WHAT TO WORK ON: Reproduce the data below in full and exclude every picture.

DATA TO EXAMINE:
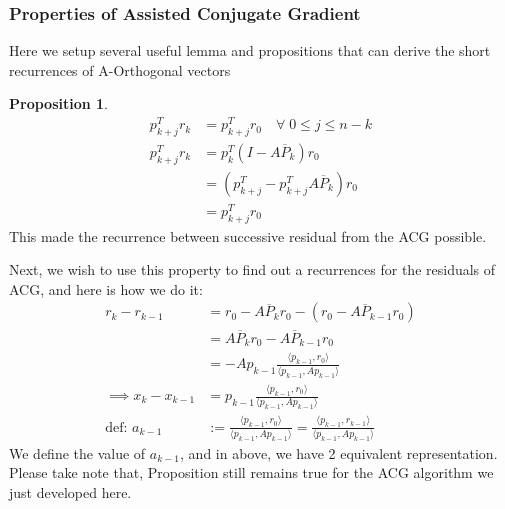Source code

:\documentclass[]{article}
\theoremstyle{definition}
\newtheorem{prop}{Proposition}[section]  %
\begin{document}
        \subsubsection{Properties of Assisted Conjugate Gradient}
            Here we setup several useful lemma and propositions that can derive the short recurrences of A-Orthogonal vectors 
            \begin{prop}
                \begin{align}
                    p_{k + j}^Tr_k &= p_{k + j}^Tr_0 \quad \forall \; 0 \le j \le n - k
                    \\
                    p_{k + j}^Tr_k &= p_k^T(I - A\overline{P}_k)r_0
                    \\
                    &= (p^T_{k + j} - p^T_{k + j}A\overline{P}_k)r_0
                    \\
                    &= p_{k + j}^Tr_0    
                \end{align}
                This made the recurrence between successive residual from the ACG possible. 
            \end{prop}
            Next, we wish to use this property to find out a recurrences for the residuals of ACG, and here is how we do it: 
            \begin{align}
                    r_k - r_{k - 1} &= r_0 - A\overline{P}_kr_0 - (r_0 - A\overline{P}_{k - 1}r_0)
                    \\
                    &= A\overline{P}_kr_0 - A\overline{P}_{k - 1}r_0
                    \\
                    &= - Ap_{k - 1}\frac{\langle p_{k - 1}, r_0\rangle}{\langle p_{k - 1}, Ap_{k - 1}\rangle}
                    \\
                    \implies 
                    x_{k} - x_{k - 1} &= 
                    p_{k - 1}\frac{\langle p_{k - 1}, r_0\rangle}{\langle p_{k - 1}, Ap_{k - 1}\rangle}
                    \\
                    \text{def: } a_{k - 1} &:= \frac{\langle p_{k - 1}, r_0\rangle}{
                        \langle p_{k - 1}, Ap_{k - 1}\rangle
                    } = 
                    \frac{\langle p_{k - 1}, r_{k - 1}\rangle}{
                        \langle p_{k - 1}, Ap_{k - 1}\rangle
                    }
            \end{align}
            We define the value of $a_{k - 1}$, and in above, we have 2 equivalent representation. Please take note that, Proposition still remains true for the ACG algorithm we just developed here. 
\end{document}
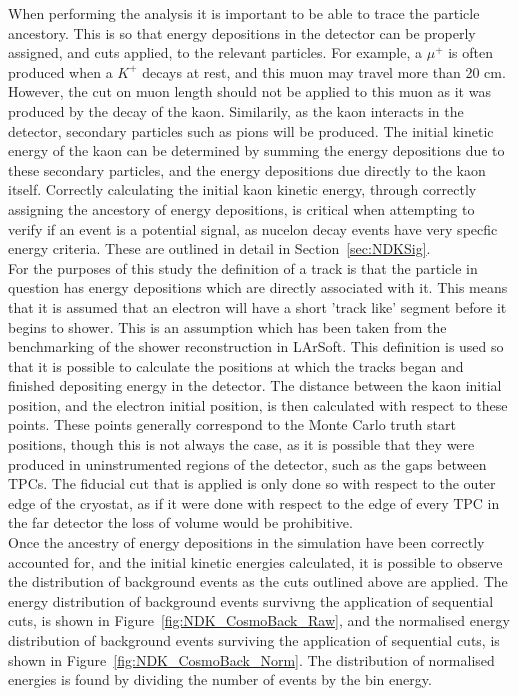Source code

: When performing the analysis it is important to be able to trace the particle ancestory. This is so that energy depositions in the detector can be properly assigned, and cuts applied, to the relevant particles. For example, a $\mu^{+}$ is often produced when a $K^{+}$ decays at rest, and this muon may travel more than 20 cm. However, the cut on muon length should not be applied to this muon as it was produced by the decay of the kaon. Similarily, as the kaon interacts in the detector, secondary particles such as pions will be produced. The initial kinetic energy of the kaon can be determined by summing the energy depositions due to these secondary particles, and the energy depositions due directly to the kaon itself. Correctly calculating the initial kaon kinetic energy, through correctly assigning the ancestory of energy depositions, is critical when attempting to verify if an event is a potential signal, as nucelon decay events have very specfic energy criteria. These are outlined in detail in Section~\ref{sec:NDKSig}. \\

For the purposes of this study the definition of a track is that the particle in question has energy depositions which are directly associated with it. This means that it is assumed that an electron will have a short 'track like' segment before it begins to shower. This is an assumption which has been taken from the benchmarking of the shower reconstruction in LArSoft. This definition is used so that it is possible to calculate the positions at which the tracks began and finished depositing energy in the detector. The distance between the kaon initial position, and the electron initial position, is then calculated with respect to these points. These points generally correspond to the Monte Carlo truth start positions, though this is not always the case, as it is possible that they were produced in uninstrumented regions of the detector, such as the gaps between TPCs. The fiducial cut that is applied is only done so with respect to the outer edge of the cryostat, as if it were done with respect to the edge of every TPC in the far detector the loss of volume would be prohibitive. \\

Once the ancestry of energy depositions in the simulation have been correctly accounted for, and the initial kinetic energies calculated, it is possible to observe the distribution of background events as the cuts outlined above are applied. The energy distribution of background events survivng the application of sequential cuts, is shown in Figure~\ref{fig:NDK_CosmoBack_Raw}, and the normalised energy distribution of background events surviving the application of sequential cuts, is shown in Figure~\ref{fig:NDK_CosmoBack_Norm}. The distribution of normalised energies is found by dividing the number of events by the bin energy. \\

TASK RESPONSE:
Source code

:\documentclass[]{article}
\theoremstyle{definition}
\newtheorem{prop}{Proposition}[section]  %
\begin{document}
        \subsubsection{Properties of Assisted Conjugate Gradient}
            Here we setup several useful lemma and propositions that can derive the short recurrences of A-Orthogonal vectors 
            \begin{prop}
                \begin{align}
                    p_{k + j}^Tr_k &= p_{k + j}^Tr_0 \quad \forall \; 0 \le j \le n - k
                    \\
                    p_{k + j}^Tr_k &= p_k^T(I - A\overline{P}_k)r_0
                    \\
                    &= (p^T_{k + j} - p^T_{k + j}A\overline{P}_k)r_0
                    \\
                    &= p_{k + j}^Tr_0    
                \end{align}
                This made the recurrence between successive residual from the ACG possible. 
            \end{prop}
            Next, we wish to use this property to find out a recurrences for the residuals of ACG, and here is how we do it: 
            \begin{align}
                    r_k - r_{k - 1} &= r_0 - A\overline{P}_kr_0 - (r_0 - A\overline{P}_{k - 1}r_0)
                    \\
                    &= A\overline{P}_kr_0 - A\overline{P}_{k - 1}r_0
                    \\
                    &= - Ap_{k - 1}\frac{\langle p_{k - 1}, r_0\rangle}{\langle p_{k - 1}, Ap_{k - 1}\rangle}
                    \\
                    \implies 
                    x_{k} - x_{k - 1} &= 
                    p_{k - 1}\frac{\langle p_{k - 1}, r_0\rangle}{\langle p_{k - 1}, Ap_{k - 1}\rangle}
                    \\
                    \text{def: } a_{k - 1} &:= \frac{\langle p_{k - 1}, r_0\rangle}{
                        \langle p_{k - 1}, Ap_{k - 1}\rangle
                    } = 
                    \frac{\langle p_{k - 1}, r_{k - 1}\rangle}{
                        \langle p_{k - 1}, Ap_{k - 1}\rangle
                    }
            \end{align}
            We define the value of $a_{k - 1}$, and in above, we have 2 equivalent representation. Please take note that, Proposition still remains true for the ACG algorithm we just developed here. 
\end{document}
Source code

: When performing the analysis it is important to be able to trace the particle ancestory. This is so that energy depositions in the detector can be properly assigned, and cuts applied, to the relevant particles. For example, a $\mu^{+}$ is often produced when a $K^{+}$ decays at rest, and this muon may travel more than 20 cm. However, the cut on muon length should not be applied to this muon as it was produced by the decay of the kaon. Similarily, as the kaon interacts in the detector, secondary particles such as pions will be produced. The initial kinetic energy of the kaon can be determined by summing the energy depositions due to these secondary particles, and the energy depositions due directly to the kaon itself. Correctly calculating the initial kaon kinetic energy, through correctly assigning the ancestory of energy depositions, is critical when attempting to verify if an event is a potential signal, as nucelon decay events have very specfic energy criteria. These are outlined in detail in Section~\ref{sec:NDKSig}. \\

For the purposes of this study the definition of a track is that the particle in question has energy depositions which are directly associated with it. This means that it is assumed that an electron will have a short 'track like' segment before it begins to shower. This is an assumption which has been taken from the benchmarking of the shower reconstruction in LArSoft. This definition is used so that it is possible to calculate the positions at which the tracks began and finished depositing energy in the detector. The distance between the kaon initial position, and the electron initial position, is then calculated with respect to these points. These points generally correspond to the Monte Carlo truth start positions, though this is not always the case, as it is possible that they were produced in uninstrumented regions of the detector, such as the gaps between TPCs. The fiducial cut that is applied is only done so with respect to the outer edge of the cryostat, as if it were done with respect to the edge of every TPC in the far detector the loss of volume would be prohibitive. \\

Once the ancestry of energy depositions in the simulation have been correctly accounted for, and the initial kinetic energies calculated, it is possible to observe the distribution of background events as the cuts outlined above are applied. The energy distribution of background events survivng the application of sequential cuts, is shown in Figure~\ref{fig:NDK_CosmoBack_Raw}, and the normalised energy distribution of background events surviving the application of sequential cuts, is shown in Figure~\ref{fig:NDK_CosmoBack_Norm}. The distribution of normalised energies is found by dividing the number of events by the bin energy. \\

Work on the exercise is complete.